TASK INSTRUCTIONS:
The response must be made up of the lines in the entries below that contain "this".
++++ INFORMATION PROVIDED ++++
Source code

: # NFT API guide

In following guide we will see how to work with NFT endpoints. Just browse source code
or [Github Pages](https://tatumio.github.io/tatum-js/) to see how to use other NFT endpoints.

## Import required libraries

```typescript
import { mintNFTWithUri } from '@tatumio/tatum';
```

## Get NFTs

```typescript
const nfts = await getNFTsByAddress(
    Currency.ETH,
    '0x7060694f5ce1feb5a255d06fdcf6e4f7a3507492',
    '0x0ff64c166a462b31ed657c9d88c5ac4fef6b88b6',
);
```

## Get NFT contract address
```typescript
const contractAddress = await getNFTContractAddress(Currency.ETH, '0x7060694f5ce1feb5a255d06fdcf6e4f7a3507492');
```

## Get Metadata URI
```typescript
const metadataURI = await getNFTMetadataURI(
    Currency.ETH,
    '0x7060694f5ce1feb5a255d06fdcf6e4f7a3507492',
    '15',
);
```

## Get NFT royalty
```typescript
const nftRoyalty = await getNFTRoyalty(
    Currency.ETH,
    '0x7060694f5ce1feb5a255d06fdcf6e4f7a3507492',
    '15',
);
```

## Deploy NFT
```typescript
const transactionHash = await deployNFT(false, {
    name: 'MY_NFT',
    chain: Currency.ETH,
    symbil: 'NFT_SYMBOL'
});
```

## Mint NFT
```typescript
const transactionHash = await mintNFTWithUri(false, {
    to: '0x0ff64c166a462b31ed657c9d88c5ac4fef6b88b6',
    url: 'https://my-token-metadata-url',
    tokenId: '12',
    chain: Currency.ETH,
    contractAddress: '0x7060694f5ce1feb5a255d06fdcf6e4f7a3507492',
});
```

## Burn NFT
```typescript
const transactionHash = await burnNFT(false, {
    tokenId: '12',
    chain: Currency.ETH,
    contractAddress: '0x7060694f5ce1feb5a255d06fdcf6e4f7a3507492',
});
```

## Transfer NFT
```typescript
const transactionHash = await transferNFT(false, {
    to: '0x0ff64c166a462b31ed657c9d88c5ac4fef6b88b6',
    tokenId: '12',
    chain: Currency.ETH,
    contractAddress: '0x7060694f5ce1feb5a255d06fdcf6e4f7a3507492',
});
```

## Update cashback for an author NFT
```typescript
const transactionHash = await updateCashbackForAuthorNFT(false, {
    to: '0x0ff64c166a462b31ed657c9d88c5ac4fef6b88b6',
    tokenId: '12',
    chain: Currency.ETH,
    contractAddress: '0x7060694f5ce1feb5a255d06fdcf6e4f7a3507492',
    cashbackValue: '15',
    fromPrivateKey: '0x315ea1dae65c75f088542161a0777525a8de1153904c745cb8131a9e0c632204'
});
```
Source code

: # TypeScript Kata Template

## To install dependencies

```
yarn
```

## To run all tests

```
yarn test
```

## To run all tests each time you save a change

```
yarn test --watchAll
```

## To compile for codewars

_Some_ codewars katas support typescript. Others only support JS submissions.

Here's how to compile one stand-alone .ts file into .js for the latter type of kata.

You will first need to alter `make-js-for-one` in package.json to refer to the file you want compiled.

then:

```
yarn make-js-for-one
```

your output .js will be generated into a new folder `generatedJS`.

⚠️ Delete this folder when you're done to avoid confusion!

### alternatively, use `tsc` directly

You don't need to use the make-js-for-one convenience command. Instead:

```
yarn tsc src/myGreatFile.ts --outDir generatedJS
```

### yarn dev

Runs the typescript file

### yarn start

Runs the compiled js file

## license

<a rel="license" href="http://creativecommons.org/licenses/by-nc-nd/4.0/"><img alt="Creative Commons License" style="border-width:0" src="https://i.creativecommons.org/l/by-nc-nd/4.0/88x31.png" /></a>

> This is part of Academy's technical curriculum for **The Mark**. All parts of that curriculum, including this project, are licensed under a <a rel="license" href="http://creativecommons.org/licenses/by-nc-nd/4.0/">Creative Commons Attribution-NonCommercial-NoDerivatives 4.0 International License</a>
++++
WRITTEN RESPONSE:
⚠️ Delete this folder when you're done to avoid confusion!
> This is part of Academy's technical curriculum for **The Mark**. All parts of that curriculum, including this project, are licensed under a <a rel="license" href="http://creativecommons.org/licenses/by-nc-nd/4.0/">Creative Commons Attribution-NonCommercial-NoDerivatives 4.0 International License</a>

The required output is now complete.